Problem description: Filter by the string "dist": return the lines of the material that contain it.

[Records for this exercise — start]

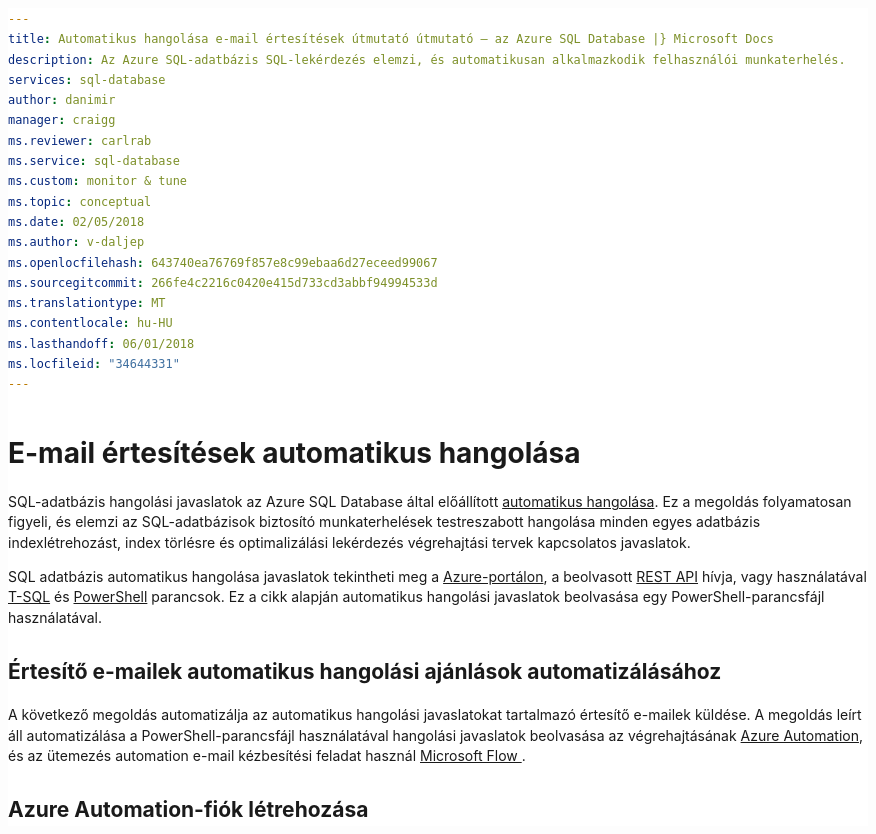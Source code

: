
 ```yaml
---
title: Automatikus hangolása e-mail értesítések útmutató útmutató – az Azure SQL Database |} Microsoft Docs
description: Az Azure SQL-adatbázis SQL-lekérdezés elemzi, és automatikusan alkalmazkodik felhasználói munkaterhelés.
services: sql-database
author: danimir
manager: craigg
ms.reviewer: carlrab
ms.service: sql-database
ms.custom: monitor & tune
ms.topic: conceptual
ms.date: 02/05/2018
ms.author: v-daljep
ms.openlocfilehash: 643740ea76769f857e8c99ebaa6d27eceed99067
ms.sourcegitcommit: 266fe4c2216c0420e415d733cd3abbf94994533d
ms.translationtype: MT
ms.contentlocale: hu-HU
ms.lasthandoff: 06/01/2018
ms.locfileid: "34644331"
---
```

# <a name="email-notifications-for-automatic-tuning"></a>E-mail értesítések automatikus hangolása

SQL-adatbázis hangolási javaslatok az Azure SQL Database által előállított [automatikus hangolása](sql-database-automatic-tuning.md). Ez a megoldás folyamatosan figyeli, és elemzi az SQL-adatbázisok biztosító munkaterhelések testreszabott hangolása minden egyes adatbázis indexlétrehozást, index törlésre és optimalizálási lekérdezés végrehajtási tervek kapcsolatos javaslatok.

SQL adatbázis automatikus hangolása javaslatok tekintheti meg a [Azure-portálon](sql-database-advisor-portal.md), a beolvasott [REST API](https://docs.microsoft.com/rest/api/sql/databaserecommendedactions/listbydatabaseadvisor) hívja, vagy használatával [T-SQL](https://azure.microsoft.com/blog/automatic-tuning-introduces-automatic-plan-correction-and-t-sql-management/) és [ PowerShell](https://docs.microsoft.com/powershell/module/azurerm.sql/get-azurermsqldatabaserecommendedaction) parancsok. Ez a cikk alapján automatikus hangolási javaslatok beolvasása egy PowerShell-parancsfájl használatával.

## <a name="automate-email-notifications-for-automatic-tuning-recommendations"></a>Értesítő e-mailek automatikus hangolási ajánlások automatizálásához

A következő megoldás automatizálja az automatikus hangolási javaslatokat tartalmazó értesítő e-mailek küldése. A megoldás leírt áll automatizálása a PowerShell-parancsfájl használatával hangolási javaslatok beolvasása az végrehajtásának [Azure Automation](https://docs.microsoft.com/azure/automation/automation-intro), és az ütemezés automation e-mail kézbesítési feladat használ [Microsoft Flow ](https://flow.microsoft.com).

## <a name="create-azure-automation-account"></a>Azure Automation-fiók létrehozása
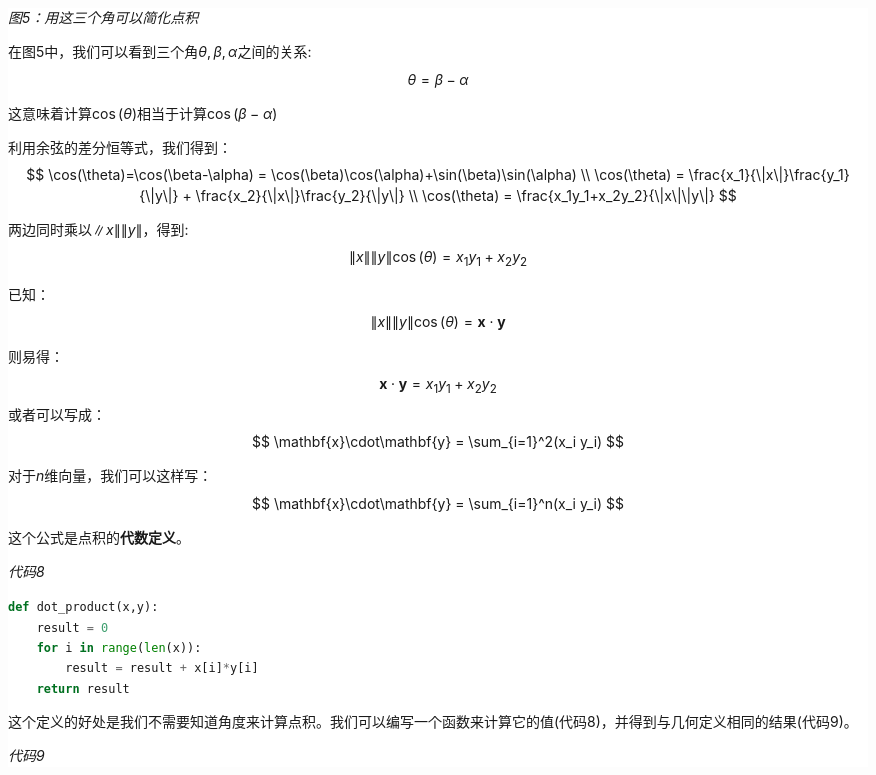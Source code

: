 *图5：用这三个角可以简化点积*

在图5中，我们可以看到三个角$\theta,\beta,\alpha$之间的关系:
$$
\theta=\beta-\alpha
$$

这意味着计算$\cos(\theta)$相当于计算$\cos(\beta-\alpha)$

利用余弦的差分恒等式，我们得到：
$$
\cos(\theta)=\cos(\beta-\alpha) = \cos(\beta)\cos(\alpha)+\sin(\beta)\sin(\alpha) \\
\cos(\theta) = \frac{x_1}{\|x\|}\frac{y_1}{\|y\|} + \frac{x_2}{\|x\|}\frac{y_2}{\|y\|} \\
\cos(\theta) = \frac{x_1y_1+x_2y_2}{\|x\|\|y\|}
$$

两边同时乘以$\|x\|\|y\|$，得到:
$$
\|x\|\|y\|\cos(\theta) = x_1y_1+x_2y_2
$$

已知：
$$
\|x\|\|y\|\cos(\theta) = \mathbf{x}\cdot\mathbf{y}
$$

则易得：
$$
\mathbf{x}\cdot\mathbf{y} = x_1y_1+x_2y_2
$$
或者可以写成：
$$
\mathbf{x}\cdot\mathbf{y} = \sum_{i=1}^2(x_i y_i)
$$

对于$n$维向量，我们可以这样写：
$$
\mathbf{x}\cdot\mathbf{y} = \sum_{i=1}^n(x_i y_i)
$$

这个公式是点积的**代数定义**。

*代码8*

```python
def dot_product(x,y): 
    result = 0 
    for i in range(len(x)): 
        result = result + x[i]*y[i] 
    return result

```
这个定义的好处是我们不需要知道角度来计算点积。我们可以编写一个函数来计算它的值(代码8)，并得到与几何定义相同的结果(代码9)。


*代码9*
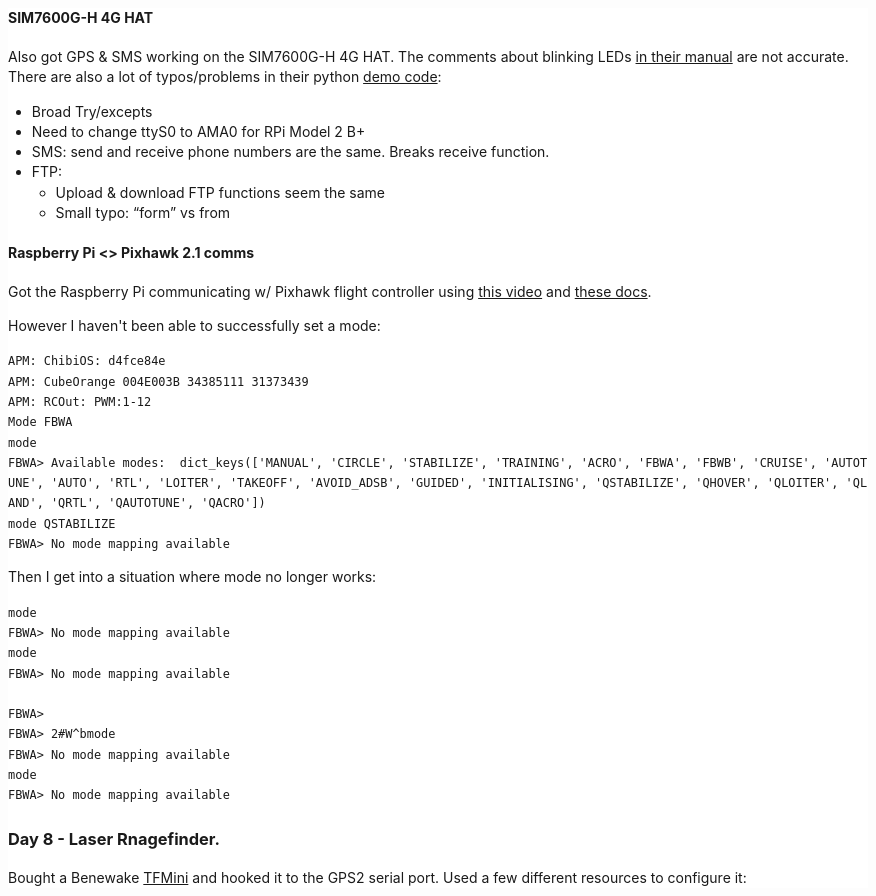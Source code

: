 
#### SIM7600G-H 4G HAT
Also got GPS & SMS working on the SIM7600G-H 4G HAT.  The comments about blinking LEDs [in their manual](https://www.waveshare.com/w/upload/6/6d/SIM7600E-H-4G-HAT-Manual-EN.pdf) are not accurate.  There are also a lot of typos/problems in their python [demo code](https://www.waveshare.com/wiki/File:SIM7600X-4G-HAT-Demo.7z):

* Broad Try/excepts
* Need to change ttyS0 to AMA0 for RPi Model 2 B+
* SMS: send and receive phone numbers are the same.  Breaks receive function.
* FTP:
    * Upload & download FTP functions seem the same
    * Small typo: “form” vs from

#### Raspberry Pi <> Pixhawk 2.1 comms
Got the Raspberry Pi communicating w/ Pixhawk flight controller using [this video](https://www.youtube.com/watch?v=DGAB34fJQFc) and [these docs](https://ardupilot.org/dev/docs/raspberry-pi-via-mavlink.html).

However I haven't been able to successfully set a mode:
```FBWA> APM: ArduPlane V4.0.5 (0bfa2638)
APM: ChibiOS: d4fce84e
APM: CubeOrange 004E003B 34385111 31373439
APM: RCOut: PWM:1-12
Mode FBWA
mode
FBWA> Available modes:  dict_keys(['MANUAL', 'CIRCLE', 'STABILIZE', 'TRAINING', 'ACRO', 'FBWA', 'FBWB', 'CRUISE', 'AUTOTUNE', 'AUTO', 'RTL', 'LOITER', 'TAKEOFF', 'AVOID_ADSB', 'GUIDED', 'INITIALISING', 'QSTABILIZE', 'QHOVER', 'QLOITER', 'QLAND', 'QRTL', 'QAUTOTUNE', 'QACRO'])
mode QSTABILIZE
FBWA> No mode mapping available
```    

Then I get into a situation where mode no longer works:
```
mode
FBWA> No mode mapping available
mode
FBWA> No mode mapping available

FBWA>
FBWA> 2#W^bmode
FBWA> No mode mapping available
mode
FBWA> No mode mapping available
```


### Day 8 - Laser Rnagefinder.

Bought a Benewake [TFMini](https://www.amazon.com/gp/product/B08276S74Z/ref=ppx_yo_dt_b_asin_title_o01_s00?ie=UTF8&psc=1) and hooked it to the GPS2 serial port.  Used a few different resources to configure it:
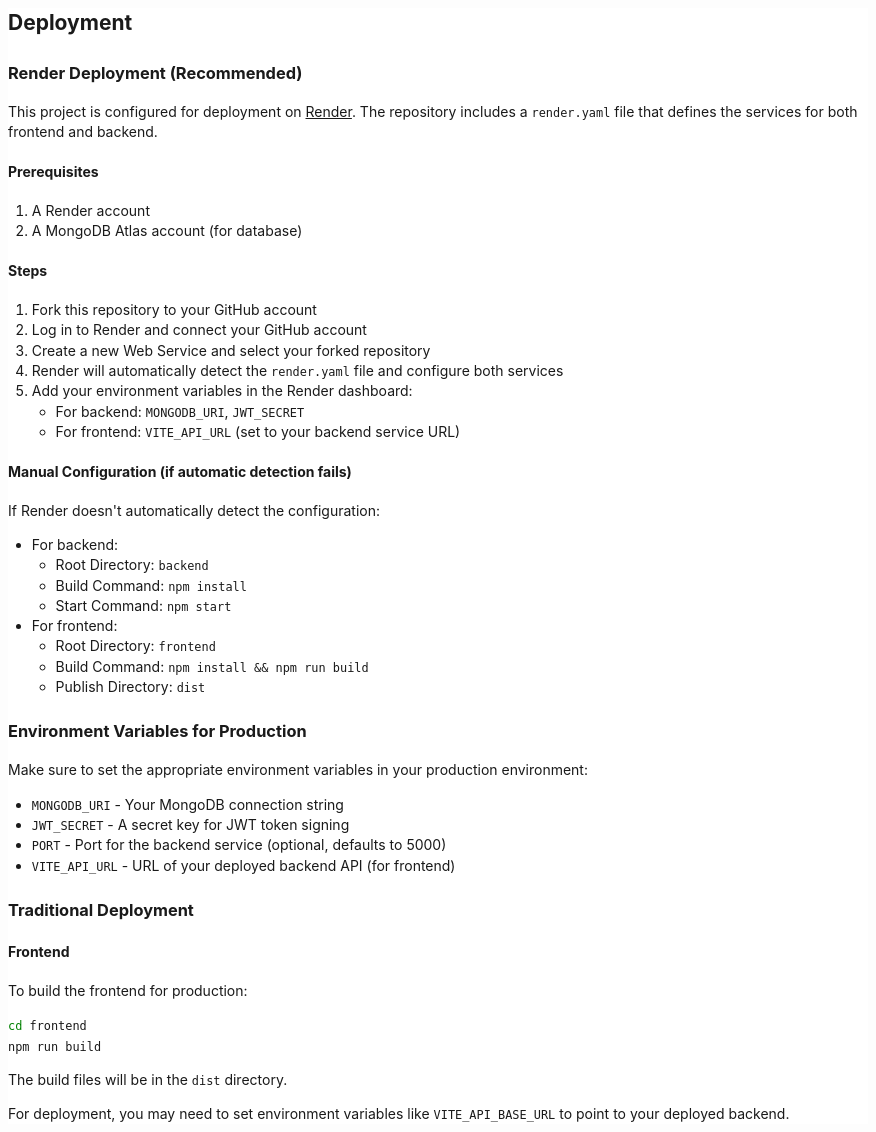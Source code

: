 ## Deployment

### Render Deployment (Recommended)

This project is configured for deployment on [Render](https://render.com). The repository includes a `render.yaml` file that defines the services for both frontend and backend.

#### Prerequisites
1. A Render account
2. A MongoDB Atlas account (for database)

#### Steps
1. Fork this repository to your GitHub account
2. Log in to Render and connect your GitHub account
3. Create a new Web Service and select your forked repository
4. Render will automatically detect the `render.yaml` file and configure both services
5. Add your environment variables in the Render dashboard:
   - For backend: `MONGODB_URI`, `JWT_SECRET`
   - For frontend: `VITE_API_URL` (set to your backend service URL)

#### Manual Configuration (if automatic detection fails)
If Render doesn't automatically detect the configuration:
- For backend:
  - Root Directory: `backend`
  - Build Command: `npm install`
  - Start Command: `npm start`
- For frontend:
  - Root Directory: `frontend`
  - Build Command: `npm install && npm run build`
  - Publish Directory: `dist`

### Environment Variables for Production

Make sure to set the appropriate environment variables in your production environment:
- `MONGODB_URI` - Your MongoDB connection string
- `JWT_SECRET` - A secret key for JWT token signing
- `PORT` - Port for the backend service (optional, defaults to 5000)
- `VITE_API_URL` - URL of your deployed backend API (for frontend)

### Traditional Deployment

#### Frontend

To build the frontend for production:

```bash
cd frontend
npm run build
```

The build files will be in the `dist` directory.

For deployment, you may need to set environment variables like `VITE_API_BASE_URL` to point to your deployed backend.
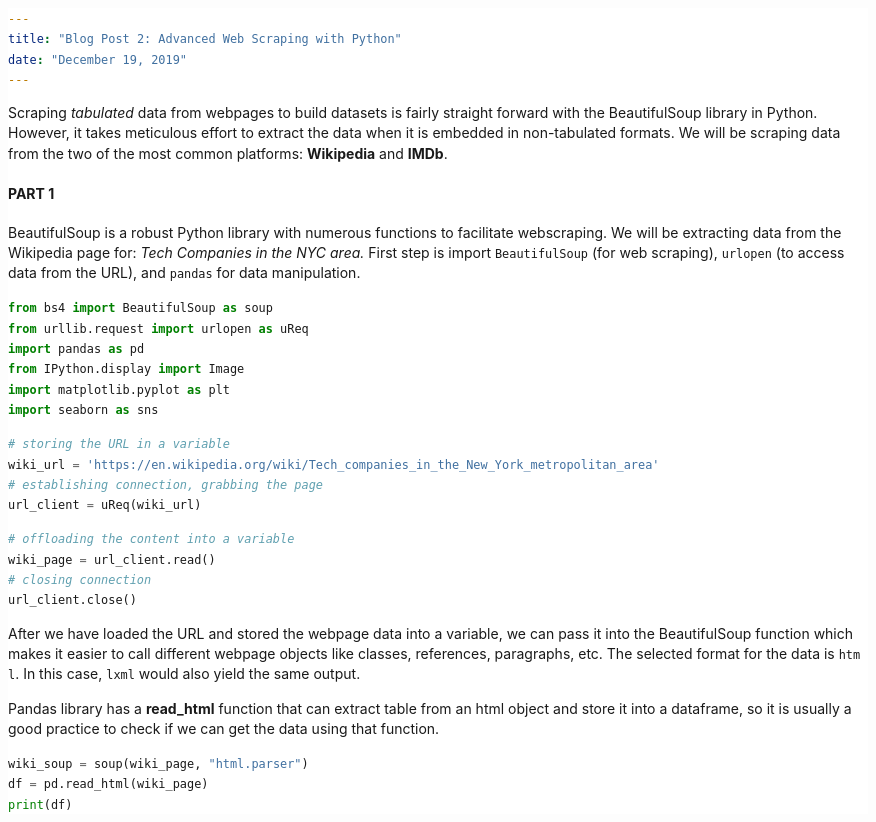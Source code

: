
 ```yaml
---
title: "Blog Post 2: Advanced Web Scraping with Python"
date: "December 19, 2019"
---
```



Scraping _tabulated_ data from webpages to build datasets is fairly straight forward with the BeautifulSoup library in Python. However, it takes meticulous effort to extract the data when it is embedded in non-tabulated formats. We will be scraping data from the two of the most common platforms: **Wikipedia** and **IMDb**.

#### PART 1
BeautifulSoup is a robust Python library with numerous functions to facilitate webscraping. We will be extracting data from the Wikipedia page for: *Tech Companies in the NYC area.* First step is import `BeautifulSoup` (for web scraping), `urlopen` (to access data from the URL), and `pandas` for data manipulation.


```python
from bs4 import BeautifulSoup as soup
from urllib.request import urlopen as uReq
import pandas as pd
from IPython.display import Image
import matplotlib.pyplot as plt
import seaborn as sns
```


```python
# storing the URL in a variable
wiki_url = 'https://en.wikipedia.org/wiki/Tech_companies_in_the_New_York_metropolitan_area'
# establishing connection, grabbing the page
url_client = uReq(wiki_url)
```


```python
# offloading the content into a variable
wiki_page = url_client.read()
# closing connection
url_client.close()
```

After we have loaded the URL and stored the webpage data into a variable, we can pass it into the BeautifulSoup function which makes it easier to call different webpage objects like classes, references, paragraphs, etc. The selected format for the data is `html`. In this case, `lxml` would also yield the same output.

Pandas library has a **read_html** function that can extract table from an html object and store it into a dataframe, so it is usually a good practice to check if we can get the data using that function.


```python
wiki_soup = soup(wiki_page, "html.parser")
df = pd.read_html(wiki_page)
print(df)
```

[Records for this exercise — finish]

Response for this exercise:
  - Publish Directory: `dist`
The build files will be in the `dist` directory.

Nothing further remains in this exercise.